The Future Soundscapes show was the debut of the project's full band arrangement, comprising of a rotating cast of musicians spanning 4 continents playing electronic xylophone, electric bass, keyboards, drums, and realtime video operation using resolume software.
“Making the first show, formulating it into Progress, and all of the touring that surrounded it was really a time defined by figuring things out myself, from moment to moment. Amassing footage and pulling off a full production with very little resources, navigating my way through foreign countries, and playing for audiences - sometimes very confused audiences - who had no idea what to expect allowed me to find ways to open people up to a different, left field experience.” says Dom.
Gray’s art school background and oddball fixations make their way into Telesonic 9000’s DNA, shaping the project’s acute creative sentiment and idiosyncratic visual style. Instead of traditional social media posts, information is communicated via distinct graphics calling back to the days of IBM mainframes and oscilloscope readouts. Using a model of self-contained music and movie making, now with higher quality footage and a dialed-in sonic palette, 2023 sees the release of the short film / EP, E.C.H.O., which condenses ideas relating to the promise and fallout of the computer revolution into a kinetic 13-minute music-film. Live performances and film screenings in the US and Europe will follow. Now based in Berlin after a return to the US during the pandemic, Dom says “When paired in the right way, music and film can create a kaleidoscope of idea and emotion.”
PRESS
"The project sees Gray weave driving electronic music and spoken word samples with archived mid-century video footage to create a retro-futurist collage of sound and vision."
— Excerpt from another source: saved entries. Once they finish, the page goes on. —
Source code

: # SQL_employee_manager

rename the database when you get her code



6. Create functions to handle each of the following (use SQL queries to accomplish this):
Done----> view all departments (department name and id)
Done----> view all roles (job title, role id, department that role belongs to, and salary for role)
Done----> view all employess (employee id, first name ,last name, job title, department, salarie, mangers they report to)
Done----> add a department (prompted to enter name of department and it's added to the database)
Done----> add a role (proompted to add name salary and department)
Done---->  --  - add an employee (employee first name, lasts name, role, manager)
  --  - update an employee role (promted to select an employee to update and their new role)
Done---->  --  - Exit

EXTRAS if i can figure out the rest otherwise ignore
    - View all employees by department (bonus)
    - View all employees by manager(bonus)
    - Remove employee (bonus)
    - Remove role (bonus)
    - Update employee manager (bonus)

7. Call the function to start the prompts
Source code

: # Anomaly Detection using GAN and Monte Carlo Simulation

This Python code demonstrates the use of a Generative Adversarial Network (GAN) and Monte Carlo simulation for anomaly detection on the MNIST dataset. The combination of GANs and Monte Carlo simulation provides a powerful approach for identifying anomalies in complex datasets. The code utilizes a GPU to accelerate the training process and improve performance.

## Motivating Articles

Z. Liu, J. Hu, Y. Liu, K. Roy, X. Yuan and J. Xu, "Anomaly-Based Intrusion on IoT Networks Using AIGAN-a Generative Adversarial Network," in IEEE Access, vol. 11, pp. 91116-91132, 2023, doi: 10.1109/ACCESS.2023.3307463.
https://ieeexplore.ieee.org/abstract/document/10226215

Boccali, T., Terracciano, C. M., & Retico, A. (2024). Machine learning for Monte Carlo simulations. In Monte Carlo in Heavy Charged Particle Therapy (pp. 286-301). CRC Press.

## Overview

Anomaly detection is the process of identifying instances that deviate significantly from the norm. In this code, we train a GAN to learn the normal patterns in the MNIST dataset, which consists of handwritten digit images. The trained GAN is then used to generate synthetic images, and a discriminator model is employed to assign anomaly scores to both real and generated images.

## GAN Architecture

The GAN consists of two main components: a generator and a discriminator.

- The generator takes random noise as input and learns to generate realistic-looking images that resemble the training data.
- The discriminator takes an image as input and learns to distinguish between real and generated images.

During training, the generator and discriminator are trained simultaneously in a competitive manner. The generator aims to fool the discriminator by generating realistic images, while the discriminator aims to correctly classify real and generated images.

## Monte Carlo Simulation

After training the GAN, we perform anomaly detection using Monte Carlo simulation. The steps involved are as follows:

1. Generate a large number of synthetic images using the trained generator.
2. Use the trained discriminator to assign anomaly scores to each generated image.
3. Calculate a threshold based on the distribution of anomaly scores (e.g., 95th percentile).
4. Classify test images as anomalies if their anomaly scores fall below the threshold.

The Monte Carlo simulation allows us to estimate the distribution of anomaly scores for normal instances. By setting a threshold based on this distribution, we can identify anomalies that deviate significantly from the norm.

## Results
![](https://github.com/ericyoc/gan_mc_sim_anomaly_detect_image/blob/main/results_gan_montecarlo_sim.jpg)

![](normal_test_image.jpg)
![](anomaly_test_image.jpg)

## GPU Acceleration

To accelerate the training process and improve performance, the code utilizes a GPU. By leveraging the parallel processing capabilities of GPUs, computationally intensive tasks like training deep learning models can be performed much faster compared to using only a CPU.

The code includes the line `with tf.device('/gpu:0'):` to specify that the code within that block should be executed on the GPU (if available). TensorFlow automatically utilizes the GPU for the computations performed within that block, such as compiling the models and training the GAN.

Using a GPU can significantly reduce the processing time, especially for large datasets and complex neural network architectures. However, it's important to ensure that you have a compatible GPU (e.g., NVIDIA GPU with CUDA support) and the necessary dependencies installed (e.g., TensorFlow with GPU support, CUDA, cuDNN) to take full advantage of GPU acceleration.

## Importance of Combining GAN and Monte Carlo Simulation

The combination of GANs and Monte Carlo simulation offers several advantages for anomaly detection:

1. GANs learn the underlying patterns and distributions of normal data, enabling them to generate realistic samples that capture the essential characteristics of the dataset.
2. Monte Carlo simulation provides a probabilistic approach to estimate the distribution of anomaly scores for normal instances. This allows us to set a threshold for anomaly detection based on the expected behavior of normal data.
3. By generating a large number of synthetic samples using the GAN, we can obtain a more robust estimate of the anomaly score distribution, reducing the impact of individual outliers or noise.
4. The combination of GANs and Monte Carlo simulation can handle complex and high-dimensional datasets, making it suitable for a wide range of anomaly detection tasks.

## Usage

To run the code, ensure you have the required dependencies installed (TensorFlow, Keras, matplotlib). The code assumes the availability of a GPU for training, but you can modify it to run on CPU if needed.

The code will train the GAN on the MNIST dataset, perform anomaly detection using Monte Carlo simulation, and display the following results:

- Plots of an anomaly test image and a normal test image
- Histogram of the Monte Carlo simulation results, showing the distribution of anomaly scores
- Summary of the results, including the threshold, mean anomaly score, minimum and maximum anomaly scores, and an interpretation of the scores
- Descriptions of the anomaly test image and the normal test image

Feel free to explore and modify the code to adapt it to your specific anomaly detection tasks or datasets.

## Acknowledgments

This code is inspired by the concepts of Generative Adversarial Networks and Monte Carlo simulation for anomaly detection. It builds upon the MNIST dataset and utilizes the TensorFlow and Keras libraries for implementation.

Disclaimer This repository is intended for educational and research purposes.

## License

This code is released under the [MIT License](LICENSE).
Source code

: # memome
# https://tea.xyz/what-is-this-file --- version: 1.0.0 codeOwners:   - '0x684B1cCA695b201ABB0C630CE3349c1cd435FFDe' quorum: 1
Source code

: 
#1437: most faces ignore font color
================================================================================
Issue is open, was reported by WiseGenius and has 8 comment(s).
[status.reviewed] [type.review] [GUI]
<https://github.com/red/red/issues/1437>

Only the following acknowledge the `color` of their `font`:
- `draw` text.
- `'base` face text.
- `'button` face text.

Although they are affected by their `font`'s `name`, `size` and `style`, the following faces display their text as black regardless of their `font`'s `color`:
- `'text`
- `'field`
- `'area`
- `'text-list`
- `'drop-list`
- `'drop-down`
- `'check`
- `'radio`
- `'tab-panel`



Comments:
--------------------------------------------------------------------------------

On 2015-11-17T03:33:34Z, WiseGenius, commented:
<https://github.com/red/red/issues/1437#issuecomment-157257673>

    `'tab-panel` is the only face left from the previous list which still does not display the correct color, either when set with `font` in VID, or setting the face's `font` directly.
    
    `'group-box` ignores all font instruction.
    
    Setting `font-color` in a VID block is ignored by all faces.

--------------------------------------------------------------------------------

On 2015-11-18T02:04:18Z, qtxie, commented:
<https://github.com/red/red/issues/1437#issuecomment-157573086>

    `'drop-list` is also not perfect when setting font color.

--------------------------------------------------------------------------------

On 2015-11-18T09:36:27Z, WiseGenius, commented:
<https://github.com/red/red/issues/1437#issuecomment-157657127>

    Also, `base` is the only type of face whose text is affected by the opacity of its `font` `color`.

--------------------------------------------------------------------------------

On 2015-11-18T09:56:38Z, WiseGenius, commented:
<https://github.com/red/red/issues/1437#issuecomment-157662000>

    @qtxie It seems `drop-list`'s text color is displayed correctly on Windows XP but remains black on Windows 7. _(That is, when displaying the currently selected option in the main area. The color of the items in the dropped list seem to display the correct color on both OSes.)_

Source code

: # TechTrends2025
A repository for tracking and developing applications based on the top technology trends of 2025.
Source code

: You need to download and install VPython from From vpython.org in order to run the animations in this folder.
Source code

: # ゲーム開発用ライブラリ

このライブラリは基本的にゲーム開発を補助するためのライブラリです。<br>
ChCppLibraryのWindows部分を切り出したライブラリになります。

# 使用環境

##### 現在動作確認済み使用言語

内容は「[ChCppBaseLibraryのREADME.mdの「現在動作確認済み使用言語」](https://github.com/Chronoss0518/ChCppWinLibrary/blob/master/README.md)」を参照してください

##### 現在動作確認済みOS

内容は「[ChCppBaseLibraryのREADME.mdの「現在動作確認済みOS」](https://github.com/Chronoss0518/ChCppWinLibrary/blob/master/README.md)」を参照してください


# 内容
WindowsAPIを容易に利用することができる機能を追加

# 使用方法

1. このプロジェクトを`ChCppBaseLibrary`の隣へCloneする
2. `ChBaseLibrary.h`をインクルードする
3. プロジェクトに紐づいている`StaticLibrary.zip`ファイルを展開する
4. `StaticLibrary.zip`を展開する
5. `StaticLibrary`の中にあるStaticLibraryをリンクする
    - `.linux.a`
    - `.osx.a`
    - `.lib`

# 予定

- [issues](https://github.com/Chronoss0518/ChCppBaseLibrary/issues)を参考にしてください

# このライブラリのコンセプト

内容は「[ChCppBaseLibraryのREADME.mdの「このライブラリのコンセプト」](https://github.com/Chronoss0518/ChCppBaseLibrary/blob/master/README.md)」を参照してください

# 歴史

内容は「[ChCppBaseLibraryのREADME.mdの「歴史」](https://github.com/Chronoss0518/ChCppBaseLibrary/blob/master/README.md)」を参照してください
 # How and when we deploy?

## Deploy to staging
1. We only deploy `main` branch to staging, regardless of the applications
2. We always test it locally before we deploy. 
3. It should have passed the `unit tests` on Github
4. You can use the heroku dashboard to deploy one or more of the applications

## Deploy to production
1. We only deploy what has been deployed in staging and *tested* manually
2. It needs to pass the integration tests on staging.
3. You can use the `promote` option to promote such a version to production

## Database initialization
"Telesonic 9000’s sound embodies a driving rhythm section, Mellotron textures, and sleek electronic flourishes. Combining pulsating beeps and rhythms, spoken word samples, and synths evoking the dawn of the computer era, Telesonic 9000 collages techno beats and sentiments surrounding vintage technology.
• Single Premiere at Post Punk.com
"The music on Progress fizzes with optimism, with krautrock-fuelled grooves, YMO-style electronic twinkles and, most notably on ‘Build Today For a Better Tomorrow’, electro-funk workouts – all tied together by his hypnotic jazzy live drumming."